Dicho método fue utilizado profusamente en la Unión Soviética a partir de la década de 1960 contra cientos de disidentes, para restarles importancia y seriedad y desacreditarlos ante Occidente al presentarlos como locos.
Para explicar el fenómeno de la disidencia, la siquiatría soviética creó la definición de “esquizofrenia latente o sigilosa”, que podía abarcar casi toda forma de conducta considerada antisocial, por lo que cualquier disidente podía entrar en la categoría de loco.
Al respecto, la escritora y periodista norteamericana Anne Applebaum en su libro “Gulag, historia de los campos de concentración soviéticos” cita a dos profesores del Instituto Serbski que aseguraban: “Con mucha frecuencia las ideas sobre la lucha por la verdad y la justicia son concebidas por personalidades con una estructura paranoide. Un ejemplo típico de idea a la que se da un valor exagerado es la convicción del paciente de su propia rectitud, una obsesión por afirmar sus derechos atropellados y la importancia de estos sentimientos en la personalidad del paciente. Tienden a explotar los procedimientos judiciales como plataforma para hacer discursos y llamamientos.”

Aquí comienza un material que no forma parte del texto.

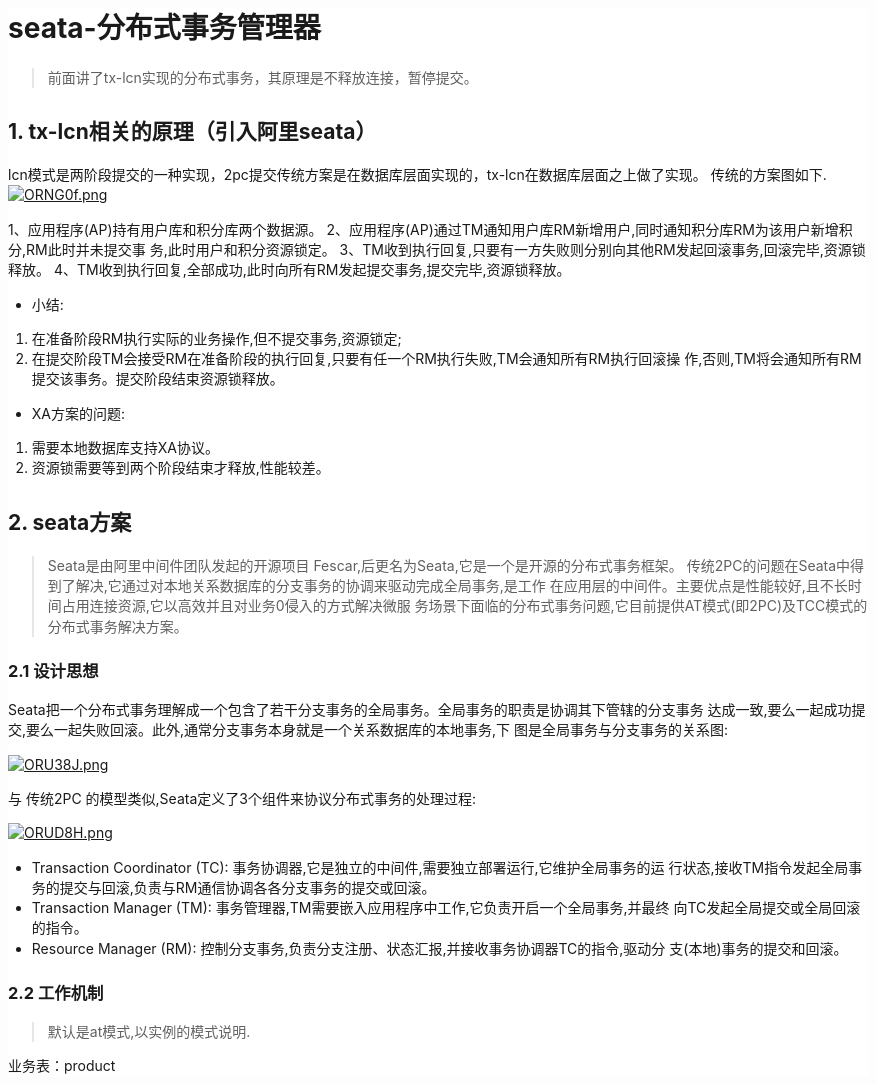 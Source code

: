 # seata-分布式事务管理器

>前面讲了tx-lcn实现的分布式事务，其原理是不释放连接，暂停提交。

## 1. tx-lcn相关的原理（引入阿里seata）
lcn模式是两阶段提交的一种实现，2pc提交传统方案是在数据库层面实现的，tx-lcn在数据库层面之上做了实现。
传统的方案图如下.
[![ORNG0f.png](https://s1.ax1x.com/2022/05/15/ORNG0f.png)](https://imgtu.com/i/ORNG0f)

1、应用程序(AP)持有用户库和积分库两个数据源。
2、应用程序(AP)通过TM通知用户库RM新增用户,同时通知积分库RM为该用户新增积分,RM此时并未提交事
务,此时用户和积分资源锁定。
3、TM收到执行回复,只要有一方失败则分别向其他RM发起回滚事务,回滚完毕,资源锁释放。
4、TM收到执行回复,全部成功,此时向所有RM发起提交事务,提交完毕,资源锁释放。

- 小结:
1. 在准备阶段RM执行实际的业务操作,但不提交事务,资源锁定;
2. 在提交阶段TM会接受RM在准备阶段的执行回复,只要有任一个RM执行失败,TM会通知所有RM执行回滚操
作,否则,TM将会通知所有RM提交该事务。提交阶段结束资源锁释放。
- XA方案的问题:
1. 需要本地数据库支持XA协议。
2. 资源锁需要等到两个阶段结束才释放,性能较差。

## 2. seata方案  
>Seata是由阿里中间件团队发起的开源项目 Fescar,后更名为Seata,它是一个是开源的分布式事务框架。
传统2PC的问题在Seata中得到了解决,它通过对本地关系数据库的分支事务的协调来驱动完成全局事务,是工作
在应用层的中间件。主要优点是性能较好,且不长时间占用连接资源,它以高效并且对业务0侵入的方式解决微服
务场景下面临的分布式事务问题,它目前提供AT模式(即2PC)及TCC模式的分布式事务解决方案。 

### 2.1 设计思想

Seata把一个分布式事务理解成一个包含了若干分支事务的全局事务。全局事务的职责是协调其下管辖的分支事务
达成一致,要么一起成功提交,要么一起失败回滚。此外,通常分支事务本身就是一个关系数据库的本地事务,下
图是全局事务与分支事务的关系图:  

[![ORU38J.png](https://s1.ax1x.com/2022/05/15/ORU38J.png)](https://imgtu.com/i/ORU38J)

与 传统2PC 的模型类似,Seata定义了3个组件来协议分布式事务的处理过程:

[![ORUD8H.png](https://s1.ax1x.com/2022/05/15/ORUD8H.png)](https://imgtu.com/i/ORUD8H)

- Transaction Coordinator (TC): 事务协调器,它是独立的中间件,需要独立部署运行,它维护全局事务的运
行状态,接收TM指令发起全局事务的提交与回滚,负责与RM通信协调各各分支事务的提交或回滚。
- Transaction Manager (TM): 事务管理器,TM需要嵌入应用程序中工作,它负责开启一个全局事务,并最终
向TC发起全局提交或全局回滚的指令。
- Resource Manager (RM): 控制分支事务,负责分支注册、状态汇报,并接收事务协调器TC的指令,驱动分
支(本地)事务的提交和回滚。

### 2.2 工作机制
> 默认是at模式,以实例的模式说明.

业务表：product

Según Applebaum, “los pacientes que aceptaban renunciar a sus convicciones, que admitían que una enfermedad mental les había llevado a criticar el sistema soviético, podían ser declarados curados y puestos en libertad.
Entre los casos más conocidos de disidentes soviéticos que fueron diagnosticados con “esquizofrenia latente” y sometidos a tratamiento siquiátrico forzado, están los del científico Zhores Medvedev, la periodista Natalia Gornevskaya, el ex general Piotr Grigorenko, los poetas Joseph Brodski y Andrei Ziniavski y los activistas de derechos humanos Vladimir Bukovski y Víctor Nikipelov.
En Cuba, en el Hospital Siquiátrico Mazorra, una de sus salas, la Carbó Serviá, fungía como prisión. A dicha sala, además de criminales con trastornos mentales, iban a parar desertores y muchachos que se negaban a pasar el servicio militar obligatorio y todo tipo de inadaptados.
Los que no encajaban en la sociedad comunista no podían estar en su sano juicio. Ya lo había advertido Che Guevara en “El socialismo y el hombre en Cuba”.
Por la Sala de Penados Carbó Serviá pasaron, entre otros, además de aquel hombre que sacó un cartel de “Abajo Fidel” en la Ciudad Deportiva y del que nunca se supo más, el cineasta Nicolás Guillén Landrián, el poeta Rogelio Fabio Hurtado y varios de los primeros activistas de derechos humanos que hubo en el país.
A Juan González Febles, en 1988, cuando aún no era periodista independiente, acusado de desorden público, lo enviaron a Mazorra desde Villa Marista, la sede de la Seguridad del Estado. Antes de remitirlo a la prisión Kilo 7, en Camagüey, pasó una decena de días en la Carbó Serviá, porque no se concebía que alguien en su sano juicio se atreviera a liarse a golpes por una mujer con un oficial de la Seguridad del Estado.
En abril de 1975, cuando yo tenía 19 años pero aparentaba 15, fui internado en la Carbó Serviá, por declararme objetor de conciencia y negarme a cumplir el servicio militar. La tarde lluviosa cuando me llevaron a rastras a Mazorra, un mulato gordo y bigotudo, que parecía más un carcelero que un siquiatra, luego de llenar una planilla con mis datos y leer la hoja del Comité Militar, sonrió socarrón y me dijo: “Aquí te arreglamos, pelúo, ya tu verás”.
Afortunadamente para mí, no lograron “arreglarme”, friéndome el cerebro, gracias a un coronel que por entonces era mi cuñado y que intercedió ante el director del hospital, el doctor Bernabé Ordaz.
Mis recuerdos de aquellos días son muy confusos. Me mantenían fuertemente sedado. Por las mañanas un enfermero repartía las pastillas a la fila de pacientes. Leía nombres de un papel. Tenía a su lado un cubo de agua y un jarro de aluminio del que todos tenían que beber. Quien se resistiera, era forzado a tragarse las píldoras, a golpes si era preciso. Pero mi peor recuerdo son los gritos de los que recibían electroshocks.
Los electroshocks eran el método más socorrido, además de las inyecciones de insulina y el uso indiscriminado de tranquilizantes que podían tener efectos secundarios, como rigidez, abatimiento, movimientos involuntarios y tics nerviosos.
Algún día, como pasó cuando se desplomó la Unión Soviética, se conocerán los casos de cubanos que terminaron con sus mentes destruidas debido a aquellos monstruosos abusos siquiátricos.